The margins in these poll findings are thin in places. To the 42 percent who think the president's health plan is a bad idea, 38 percent say it's a good idea. While little seems to crack through the 50-percent barrier, some aspects of the plan have considerably more acceptance than opposition. The 40 percent who think quality will decline are 19 percentage points ahead of those who think it will improve, and the 47 percent who say costs will go up are 34 percentage points ahead of those who say they will go down.

"The country is looking to be led," Democratic pollster Peter Hart told The Journal.
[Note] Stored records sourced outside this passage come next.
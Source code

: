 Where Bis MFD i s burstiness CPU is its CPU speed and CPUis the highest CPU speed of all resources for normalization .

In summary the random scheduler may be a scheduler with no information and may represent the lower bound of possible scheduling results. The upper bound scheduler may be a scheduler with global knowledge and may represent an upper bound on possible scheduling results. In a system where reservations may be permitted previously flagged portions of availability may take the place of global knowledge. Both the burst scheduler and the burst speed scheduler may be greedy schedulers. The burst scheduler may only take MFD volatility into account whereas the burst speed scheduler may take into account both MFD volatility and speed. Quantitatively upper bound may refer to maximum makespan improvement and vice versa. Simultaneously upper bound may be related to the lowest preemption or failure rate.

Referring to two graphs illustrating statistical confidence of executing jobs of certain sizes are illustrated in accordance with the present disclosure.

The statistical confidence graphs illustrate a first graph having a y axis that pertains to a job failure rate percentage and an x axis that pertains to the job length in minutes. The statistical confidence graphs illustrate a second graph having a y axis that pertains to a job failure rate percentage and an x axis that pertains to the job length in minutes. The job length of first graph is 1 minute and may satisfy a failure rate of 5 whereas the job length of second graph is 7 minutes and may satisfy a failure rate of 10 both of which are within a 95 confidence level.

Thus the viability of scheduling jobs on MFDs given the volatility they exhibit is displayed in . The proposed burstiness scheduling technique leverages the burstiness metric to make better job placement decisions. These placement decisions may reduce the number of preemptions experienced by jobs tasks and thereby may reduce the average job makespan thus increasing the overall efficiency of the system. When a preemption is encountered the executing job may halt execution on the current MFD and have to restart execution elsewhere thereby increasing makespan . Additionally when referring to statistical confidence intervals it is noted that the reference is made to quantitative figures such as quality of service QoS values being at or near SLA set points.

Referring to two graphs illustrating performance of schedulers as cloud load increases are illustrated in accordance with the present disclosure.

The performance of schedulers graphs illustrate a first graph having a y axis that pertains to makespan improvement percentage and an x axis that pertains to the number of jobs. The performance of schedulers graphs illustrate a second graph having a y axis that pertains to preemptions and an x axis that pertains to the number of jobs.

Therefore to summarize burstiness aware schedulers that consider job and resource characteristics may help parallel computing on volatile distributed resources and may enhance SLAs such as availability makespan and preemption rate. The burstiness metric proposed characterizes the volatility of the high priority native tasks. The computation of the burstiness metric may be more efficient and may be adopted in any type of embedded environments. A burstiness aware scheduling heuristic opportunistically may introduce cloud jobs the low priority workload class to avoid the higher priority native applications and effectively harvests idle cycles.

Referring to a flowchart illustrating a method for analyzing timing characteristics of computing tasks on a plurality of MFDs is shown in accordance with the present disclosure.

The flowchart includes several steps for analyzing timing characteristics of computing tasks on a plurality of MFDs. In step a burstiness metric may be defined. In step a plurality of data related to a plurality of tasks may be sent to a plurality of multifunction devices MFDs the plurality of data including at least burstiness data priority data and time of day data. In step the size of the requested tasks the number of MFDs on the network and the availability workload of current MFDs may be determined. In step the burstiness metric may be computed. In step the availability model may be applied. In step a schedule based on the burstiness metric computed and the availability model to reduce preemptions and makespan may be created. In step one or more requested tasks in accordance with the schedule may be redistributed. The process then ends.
Hart, along with Republican pollster Bill McInturff, conducted the poll for NBC and The Journal.

Fifty-eight percent of the people responding to the poll say they are covered by private health insurance, and 68 percent say the president's plan is more focused on providing coverage for the uninsured than it is on improving conditions for people who are insured.

The poll was based on telephone interviews with 1,009 adults nationwide and carries a margin of error of plus or minus 3.1 percentage points

Post A Comment


(for verification only; will not be published with your comment)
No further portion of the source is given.